Methodology

We make decisions based on the empirical analysis of financial data. Our focus is rooted in science and technology, transforming the way investment decisions are made.

  The forecasting and anticipation capacity that humans have regarding the price of a given instrument is very limited. That is why at Ursa, we use the scientific method to identify recurring behavioral patterns in the various markets and the specific variables that determine the price. In this way, we detect potential opportunities that can be taken advantage of by our investment systems.

  Alpha, which is how we quantify our mathematical investment advantage over the markets, comes from empirical and rigorous metrics that, together with the creation of indicators and use of alternative data, allow us to develop successful investment systems.

  Data management is a fundamental part of the alpha determination process. The more extensive and diverse the data sets available, the greater the scope and probability of success in corroborating or refuting hypotheses, ideas and inferences about the behavior of a market under specific conditions.
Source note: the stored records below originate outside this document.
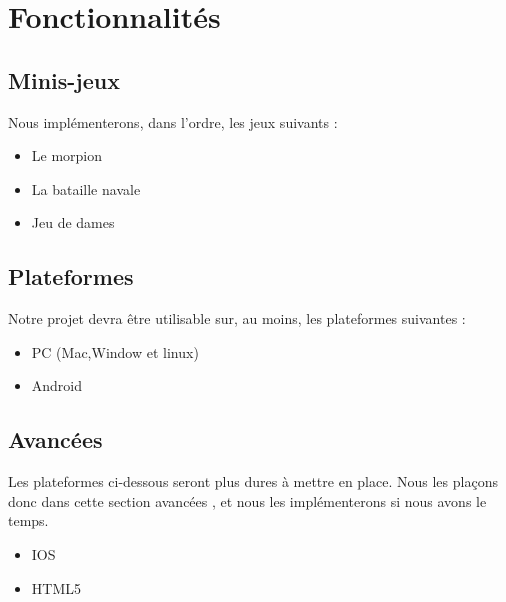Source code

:\documentclass{report}
\begin{document}
\chapter{Fonctionnalités}
\section{Minis-jeux}
Nous implémenterons, dans l’ordre, les jeux suivants :
\begin{itemize}
	\item Le morpion
    \item La bataille navale
    \item Jeu de dames
\end{itemize}
\section{Plateformes}
Notre projet devra être utilisable sur, au moins, les plateformes suivantes :
\begin{itemize}
	\item PC (Mac,Window et linux)
    \item Android
\end{itemize}
\section{Avancées}
Les plateformes ci-dessous seront plus dures à mettre en place. Nous les plaçons donc dans cette section \og avancées \fg{}, et nous les implémenterons si nous avons le temps.
\begin{itemize}
    \item IOS
    \item HTML5
\end{itemize}
\end{document}
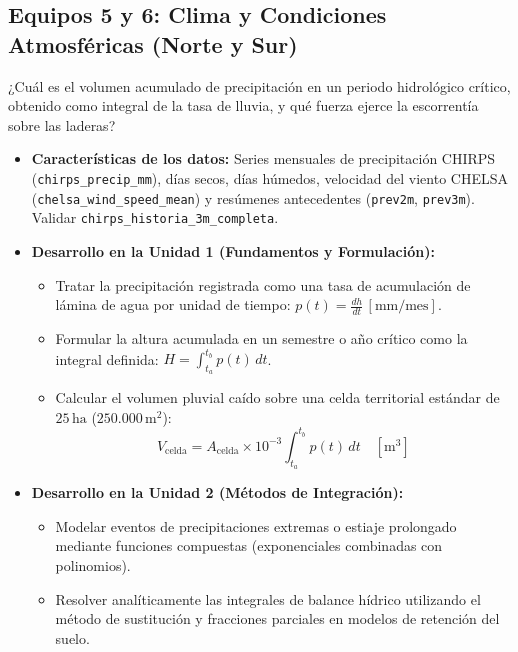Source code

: \documentclass[11pt,a4paper]{article}
\begin{document}
\subsection{Equipos 5 y 6: Clima y Condiciones Atmosféricas (Norte y Sur)}
\begin{guidelinebox}[title=Pregunta Guía Central]
¿Cuál es el volumen acumulado de precipitación en un periodo hidrológico crítico, obtenido como integral de la tasa de lluvia, y qué fuerza ejerce la escorrentía sobre las laderas?
\end{guidelinebox}

\begin{itemize}[leftmargin=*,itemsep=1.5pt]
  \item \textbf{Características de los datos:} Series mensuales de precipitación CHIRPS (\texttt{chirps\_precip\_mm}), días secos, días húmedos, velocidad del viento CHELSA (\texttt{chelsa\_wind\_speed\_mean}) y resúmenes antecedentes (\texttt{prev2m}, \texttt{prev3m}). Validar \texttt{chirps\_historia\_3m\_completa}.
  \item \textbf{Desarrollo en la Unidad 1 (Fundamentos y Formulación):}
  \begin{itemize}
    \item Tratar la precipitación registrada como una tasa de acumulación de lámina de agua por unidad de tiempo: $p(t) = \frac{dh}{dt}\,[\text{mm/mes}]$.
    \item Formular la altura acumulada en un semestre o año crítico como la integral definida: $H = \int_{t_a}^{t_b} p(t)\,dt$.
    \item Calcular el volumen pluvial caído sobre una celda territorial estándar de $25\,\text{ha}$ ($250.000\,\text{m}^2$):
    \begin{equation*}
      V_{\text{celda}} = A_{\text{celda}} \times 10^{-3} \int_{t_a}^{t_b} p(t)\,dt \quad [\text{m}^3]
    \end{equation*}
  \end{itemize}
  \item \textbf{Desarrollo en la Unidad 2 (Métodos de Integración):}
  \begin{itemize}
    \item Modelar eventos de precipitaciones extremas o estiaje prolongado mediante funciones compuestas (exponenciales combinadas con polinomios).
    \item Resolver analíticamente las integrales de balance hídrico utilizando el método de sustitución y fracciones parciales en modelos de retención del suelo.
  \end{itemize}

\end{itemize}
\end{document}
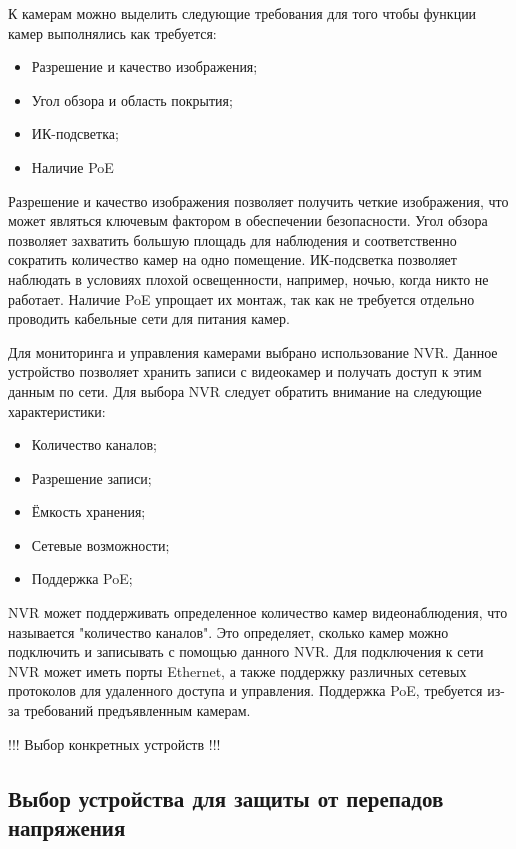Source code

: К камерам можно выделить следующие требования для того чтобы функции камер выполнялись как требуется:

\begin{itemize}
    \item Разрешение и качество изображения;
    \item Угол обзора и область покрытия;
    \item ИК-подсветка;
    \item Наличие PoE
\end{itemize}

Разрешение и качество изображения позволяет получить четкие изображения, что может являться ключевым фактором в обеспечении безопасности. 
Угол обзора позволяет захватить большую площадь для наблюдения и соответственно сократить количество камер на одно помещение.
ИК-подсветка позволяет наблюдать в условиях плохой освещенности, например, ночью, когда никто не работает. Наличие PoE упрощает их
монтаж, так как не требуется отдельно проводить кабельные сети для питания камер.

Для мониторинга и управления камерами выбрано использование NVR. Данное устройство позволяет хранить записи с видеокамер и получать
доступ к этим данным по сети.
Для выбора NVR следует обратить внимание на следующие характеристики:

\begin{itemize}
    \item Количество каналов;
    \item Разрешение записи;
    \item Ёмкость хранения;
    \item Сетевые возможности;
    \item Поддержка PoE;
\end{itemize}

NVR может поддерживать определенное количество камер видеонаблюдения, 
что называется "количество каналов". Это определяет, сколько камер можно подключить и 
записывать с помощью данного NVR. Для подключения к сети NVR может иметь порты Ethernet, а также 
поддержку различных сетевых протоколов для удаленного доступа и управления. Поддержка PoE, требуется 
из-за требований предъявленным камерам. 

!!! Выбор конкретных устройств !!!

\subsection{Выбор устройства для защиты от перепадов напряжения}

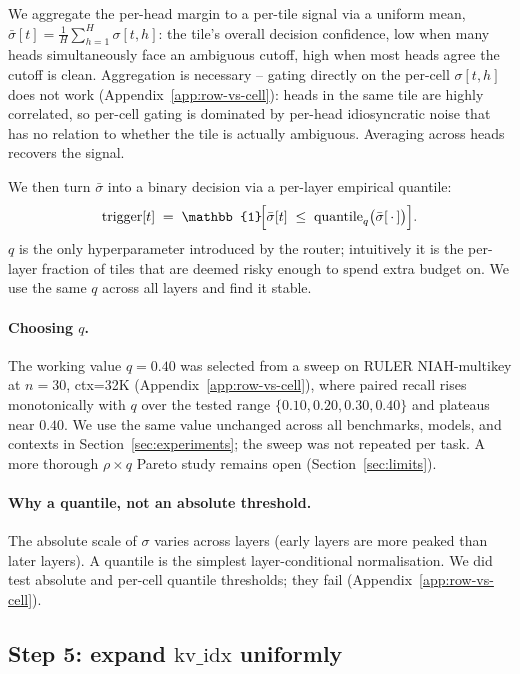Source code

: \documentclass[11pt]{article}
\theoremstyle{remark}
\begin{document}
We aggregate the per-head margin to a per-tile signal via a uniform mean, $\bar\sigma[t] = \frac{1}{H}\sum_{h=1}^{H} \sigma[t,h]$: the tile's overall decision confidence, low when many heads simultaneously face an ambiguous cutoff, high when most heads agree the cutoff is clean. Aggregation is necessary -- gating directly on the per-cell $\sigma[t,h]$ does not work (Appendix~\ref{app:row-vs-cell}): heads in the same tile are highly correlated, so per-cell gating is dominated by per-head idiosyncratic noise that has no relation to whether the tile is actually ambiguous. Averaging across heads recovers the signal.

We then turn $\bar\sigma$ into a binary decision via a per-layer empirical quantile:
\begin{equation}\label{eq:trigger}
\text{trigger}[t] \;=\; \mathbb{1}\!\Bigl[\bar\sigma[t] \;\le\; \operatorname{quantile}_q\bigl(\bar\sigma[\,\cdot\,]\bigr)\Bigr].
\end{equation}
$q$ is the only hyperparameter introduced by the router; intuitively it is the per-layer fraction of tiles that are deemed risky enough to spend extra budget on. We use the same $q$ across all layers and find it stable.

\paragraph{Choosing $q$.} The working value $q = 0.40$ was selected from a sweep on RULER NIAH-multikey at $n=30$, ctx=32K (Appendix~\ref{app:row-vs-cell}), where paired recall rises monotonically with $q$ over the tested range $\{0.10, 0.20, 0.30, 0.40\}$ and plateaus near $0.40$. We use the same value unchanged across all benchmarks, models, and contexts in Section~\ref{sec:experiments}; the sweep was not repeated per task. A more thorough $\rho \times q$ Pareto study remains open (Section~\ref{sec:limits}).

\paragraph{Why a quantile, not an absolute threshold.} The absolute scale of $\sigma$ varies across layers (early layers are more peaked than later layers). A quantile is the simplest layer-conditional normalisation. We did test absolute and per-cell quantile thresholds; they fail (Appendix~\ref{app:row-vs-cell}).

\subsection{Step 5: expand $\text{kv\_idx}$ uniformly}
\end{document}
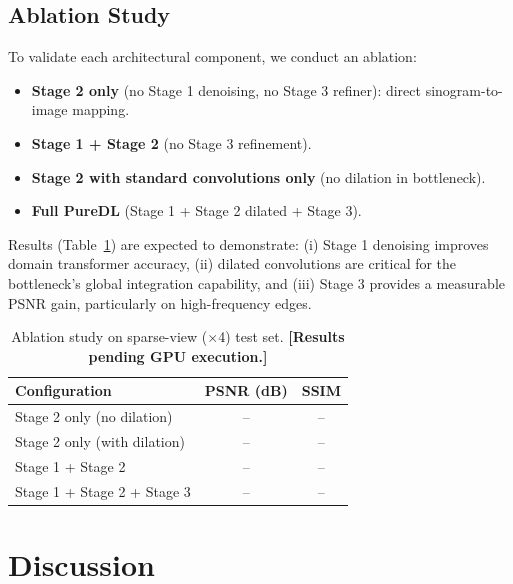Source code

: \documentclass[10pt,twocolumn]{article}
\begin{document}
\subsection{Ablation Study}

To validate each architectural component, we conduct an ablation:
\begin{itemize}[leftmargin=*, noitemsep]
    \item \textbf{Stage 2 only} (no Stage 1 denoising, no Stage 3 refiner):
    direct sinogram-to-image mapping.
    \item \textbf{Stage 1 + Stage 2} (no Stage 3 refinement).
    \item \textbf{Stage 2 with standard convolutions only} (no dilation
    in bottleneck).
    \item \textbf{Full PureDL} (Stage 1 + Stage 2 dilated + Stage 3).
\end{itemize}
Results (Table~\ref{tab:ablation}) are expected to demonstrate:
(i) Stage 1 denoising improves domain transformer accuracy,
(ii) dilated convolutions are critical for the bottleneck's global
integration capability, and
(iii) Stage 3 provides a measurable PSNR gain, particularly on
high-frequency edges.

\begin{table}[H]
    \centering
    \caption{Ablation study on sparse-view ($\times$4) test set.
    \textbf{[Results pending GPU execution.]}}
    \label{tab:ablation}
    \begin{tabular}{lcc}
        \toprule
        \textbf{Configuration} & PSNR (dB) & SSIM \\
        \midrule
        Stage 2 only (no dilation)       & -- & -- \\
        Stage 2 only (with dilation)     & -- & -- \\
        Stage 1 + Stage 2                & -- & -- \\
        Stage 1 + Stage 2 + Stage 3      & -- & -- \\
        \bottomrule
    \end{tabular}
\end{table}

\section{Discussion}
\label{sec:discussion}
\end{document}
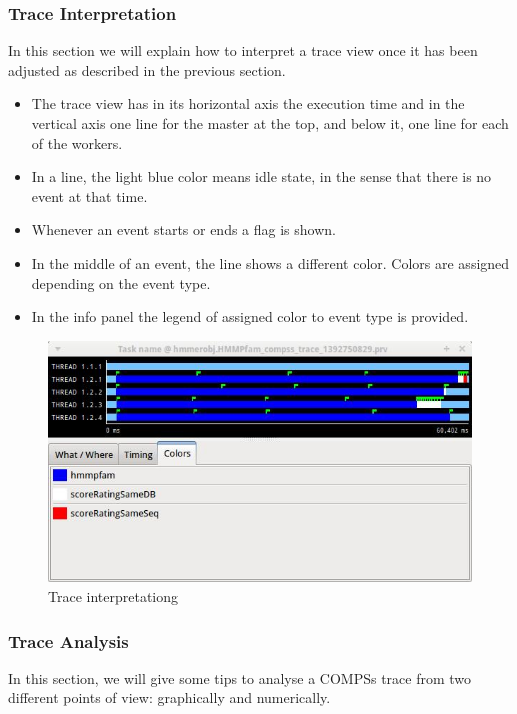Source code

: \subsubsection{Trace Interpretation}
In this section we will explain how to interpret a trace view once it has been adjusted as 
described in the previous section.

\begin{itemize}
 \item The trace view has in its horizontal axis the execution time and in the vertical 
       axis one line for the master at the top, and below it, one line for each of the workers.
 \item In a line, the light blue color means idle state, in the sense that there is no event at that time.
 \item Whenever an event starts or ends a flag is shown.
 \item In the middle of an event, the line shows a different color. Colors are assigned depending on the event type.
 \item In the info panel the legend of assigned color to event type is provided.
\end{itemize}

\begin{figure}[ht!]
  \centering
    \includegraphics[width=1.0\textwidth]{./Sections/4_Tools/Figures/7.jpeg}
    \caption{Trace interpretationg}
\end{figure}


\subsubsection{Trace Analysis}
In this section, we will give some tips to analyse a COMPSs trace from two different points of view:
graphically and numerically.

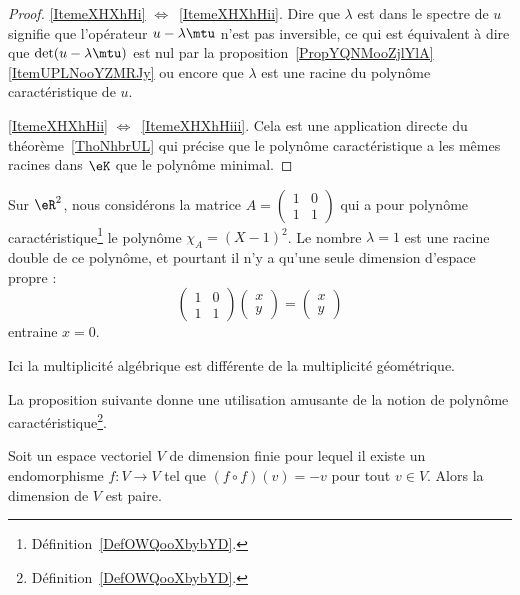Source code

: \begin{proof}
    \ref{ItemeXHXhHi} \( \Leftrightarrow\)~\ref{ItemeXHXhHii}. Dire que \( \lambda\) est dans le spectre de \( u\) signifie que l'opérateur \( u-\lambda\mtu\) n'est pas inversible, ce qui est équivalent à dire que \( \det(u-\lambda\mtu)\) est nul par la proposition~\ref{PropYQNMooZjlYlA}\ref{ItemUPLNooYZMRJy} ou encore que \( \lambda\) est une racine du polynôme caractéristique de \( u\).

    \ref{ItemeXHXhHii} \( \Leftrightarrow\)~\ref{ItemeXHXhHiii}. Cela est une application directe du théorème~\ref{ThoNhbrUL} qui précise que le polynôme caractéristique a les mêmes racines dans \(\eK\) que le polynôme minimal.
\end{proof}

\begin{example} \label{ExICOJcFp}
    Sur \( \eR^2\), nous considérons la matrice \( A=\begin{pmatrix}
        1    &   0    \\
        1    &   1
    \end{pmatrix}\) qui a pour polynôme caractéristique\footnote{Définition~\ref{DefOWQooXbybYD}.} le polynôme \( \chi_A=(X-1)^2\). Le nombre \( \lambda=1\) est une racine double de ce polynôme, et pourtant il n'y a qu'une seule dimension d'espace propre :
    \begin{equation}
        \begin{pmatrix}
            1    &   0    \\
            1    &   1
        \end{pmatrix}\begin{pmatrix}
            x    \\
            y
        \end{pmatrix}=\begin{pmatrix}
            x    \\
            y
        \end{pmatrix}
    \end{equation}
    entraine \( x=0\).

    Ici la multiplicité algébrique est différente de la multiplicité géométrique.
\end{example}

La proposition suivante donne une utilisation amusante de la notion de polynôme caractéristique\footnote{Définition~\ref{DefOWQooXbybYD}.}.
\begin{proposition}
    Soit un espace vectoriel \( V\) de dimension finie pour lequel il existe un endomorphisme \( f\colon V\to V\) tel que \( (f\circ f)(v)=-v\) pour tout \( v\in V\). Alors la dimension de \( V\) est paire.
\end{proposition}

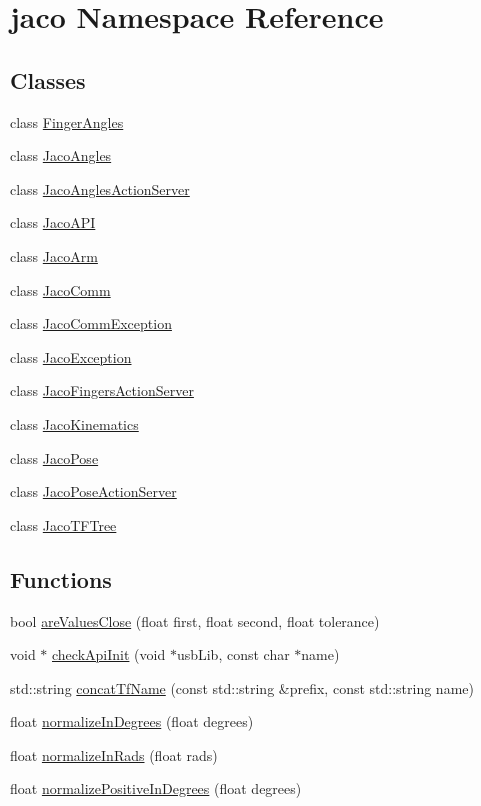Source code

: \hypertarget{namespacejaco}{}\section{jaco Namespace Reference}
\label{namespacejaco}
\subsection*{Classes}
\begin{DoxyCompactItemize}
\item 
class \hyperlink{classjaco_1_1FingerAngles}{Finger\+Angles}
\item 
class \hyperlink{classjaco_1_1JacoAngles}{Jaco\+Angles}
\item 
class \hyperlink{classjaco_1_1JacoAnglesActionServer}{Jaco\+Angles\+Action\+Server}
\item 
class \hyperlink{classjaco_1_1JacoAPI}{Jaco\+A\+PI}
\item 
class \hyperlink{classjaco_1_1JacoArm}{Jaco\+Arm}
\item 
class \hyperlink{classjaco_1_1JacoComm}{Jaco\+Comm}
\item 
class \hyperlink{classjaco_1_1JacoCommException}{Jaco\+Comm\+Exception}
\item 
class \hyperlink{classjaco_1_1JacoException}{Jaco\+Exception}
\item 
class \hyperlink{classjaco_1_1JacoFingersActionServer}{Jaco\+Fingers\+Action\+Server}
\item 
class \hyperlink{classjaco_1_1JacoKinematics}{Jaco\+Kinematics}
\item 
class \hyperlink{classjaco_1_1JacoPose}{Jaco\+Pose}
\item 
class \hyperlink{classjaco_1_1JacoPoseActionServer}{Jaco\+Pose\+Action\+Server}
\item 
class \hyperlink{classjaco_1_1JacoTFTree}{Jaco\+T\+F\+Tree}
\end{DoxyCompactItemize}
\subsection*{Functions}
\begin{DoxyCompactItemize}
\item 
bool \hyperlink{namespacejaco_a09e679eeb93252a2cf092b064e724125}{are\+Values\+Close} (float first, float second, float tolerance)
\item 
void $\ast$ \hyperlink{namespacejaco_ac891d6a7bd4014a514126248d0191413}{check\+Api\+Init} (void $\ast$usb\+Lib, const char $\ast$name)
\item 
std\+::string \hyperlink{namespacejaco_a6320c11725be13d2957c4e3f474d62f8}{concat\+Tf\+Name} (const std\+::string \&prefix, const std\+::string name)
\item 
float \hyperlink{namespacejaco_a3e97ea63ad53f1e71821c5eee9346224}{normalize\+In\+Degrees} (float degrees)
\item 
float \hyperlink{namespacejaco_a564cf022c0783972c60ed14cfbc02a2a}{normalize\+In\+Rads} (float rads)
\item 
float \hyperlink{namespacejaco_aad452eaf0313477fc5c5b403de174118}{normalize\+Positive\+In\+Degrees} (float degrees)
\end{DoxyCompactItemize}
  The formulation of specific hypotheses in the search for alpha typically aligns with observations that occur recurrently in the data, or that have a consistent logic depending on the nature of the market and the human psychology on which it is based. That is why Ursa's experience in operating financial markets is essential.

  Algorithmic investment systems that are obtained from the hypotheses that successfully generate alpha are tested extensively under different market conditions and different execution mechanisms. Before operating them, they go through an incubation period, where we confirm that our results are robust, and are kept under constant monitoring to confirm that the alpha calculated during development is consistent with the alpha observed during operation. The result of this process allows us to create algorithms with proven mathematical advantage.

Design Process

Hypothesis and Quantitative Analysis

Preparation of premises and quantitative analysis of market behavior.

Design and BackTesting

Ruleset and filters formulation that capture presented opportunities, tested on historical data.

Evaluation and Optimization

Analysis and sensitivity tests of statistical performance to optimize parameters.

Risk Management

Definition of risk management policies, protections, position sizes and rebalancing frequencies.

Operational Implementation

Selection of intermediaries for execution considering costs, reliability, degree of service and liquidity. Development of algorithms for automated execution.

Periodic Review

Evaluation of the performance of the algorithm in its theoretical basis and real operation. Continuous improvement on parameters and risk measurements.